__Exercise__. Every line below that holds the string "mathrm" must be copied.

Stored data:
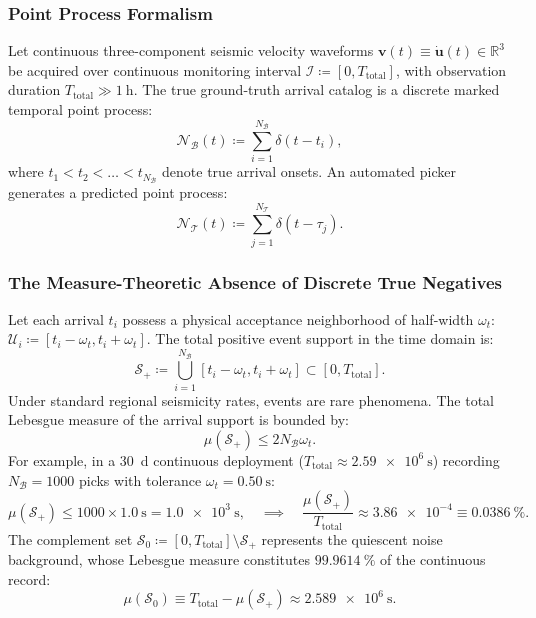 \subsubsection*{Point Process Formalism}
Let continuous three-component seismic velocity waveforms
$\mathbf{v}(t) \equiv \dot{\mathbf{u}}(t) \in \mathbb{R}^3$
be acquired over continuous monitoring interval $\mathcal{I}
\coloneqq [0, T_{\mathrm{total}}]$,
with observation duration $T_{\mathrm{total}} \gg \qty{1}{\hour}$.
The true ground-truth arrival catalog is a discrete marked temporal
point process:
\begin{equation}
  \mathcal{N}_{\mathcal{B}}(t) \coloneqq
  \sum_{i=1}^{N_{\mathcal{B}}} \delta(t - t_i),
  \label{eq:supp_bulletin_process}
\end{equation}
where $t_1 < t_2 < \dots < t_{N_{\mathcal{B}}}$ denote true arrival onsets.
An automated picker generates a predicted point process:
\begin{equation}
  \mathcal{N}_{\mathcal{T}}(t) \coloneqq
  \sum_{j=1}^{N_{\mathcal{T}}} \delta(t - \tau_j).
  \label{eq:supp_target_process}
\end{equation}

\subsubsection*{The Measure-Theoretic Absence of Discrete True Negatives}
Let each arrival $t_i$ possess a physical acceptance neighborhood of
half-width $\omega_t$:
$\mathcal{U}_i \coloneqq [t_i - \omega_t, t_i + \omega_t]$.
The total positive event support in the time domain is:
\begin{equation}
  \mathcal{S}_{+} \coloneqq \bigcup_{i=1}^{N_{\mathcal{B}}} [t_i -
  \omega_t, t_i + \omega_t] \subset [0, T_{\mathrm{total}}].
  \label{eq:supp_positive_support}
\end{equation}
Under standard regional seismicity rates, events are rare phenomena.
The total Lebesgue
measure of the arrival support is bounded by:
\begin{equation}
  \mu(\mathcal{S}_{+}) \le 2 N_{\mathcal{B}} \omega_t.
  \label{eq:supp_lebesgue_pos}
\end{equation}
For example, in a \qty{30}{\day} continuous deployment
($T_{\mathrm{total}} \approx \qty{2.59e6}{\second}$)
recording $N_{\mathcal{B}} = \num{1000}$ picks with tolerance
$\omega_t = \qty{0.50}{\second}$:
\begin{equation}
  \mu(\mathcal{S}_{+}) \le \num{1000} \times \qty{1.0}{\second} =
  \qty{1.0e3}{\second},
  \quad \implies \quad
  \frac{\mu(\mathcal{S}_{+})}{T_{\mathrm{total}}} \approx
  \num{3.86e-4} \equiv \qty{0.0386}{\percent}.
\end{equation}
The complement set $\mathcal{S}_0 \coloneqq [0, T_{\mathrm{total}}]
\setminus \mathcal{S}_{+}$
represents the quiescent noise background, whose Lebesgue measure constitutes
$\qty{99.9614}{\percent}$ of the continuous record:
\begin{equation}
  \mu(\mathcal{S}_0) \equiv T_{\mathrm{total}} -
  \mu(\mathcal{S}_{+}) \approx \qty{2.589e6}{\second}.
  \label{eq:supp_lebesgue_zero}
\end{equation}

__Response to the exercise__.
\coloneqq [0, T_{\mathrm{total}}]$,
with observation duration $T_{\mathrm{total}} \gg \qty{1}{\hour}$.
  \omega_t, t_i + \omega_t] \subset [0, T_{\mathrm{total}}].
($T_{\mathrm{total}} \approx \qty{2.59e6}{\second}$)
  \frac{\mu(\mathcal{S}_{+})}{T_{\mathrm{total}}} \approx
The complement set $\mathcal{S}_0 \coloneqq [0, T_{\mathrm{total}}]
  \mu(\mathcal{S}_0) \equiv T_{\mathrm{total}} -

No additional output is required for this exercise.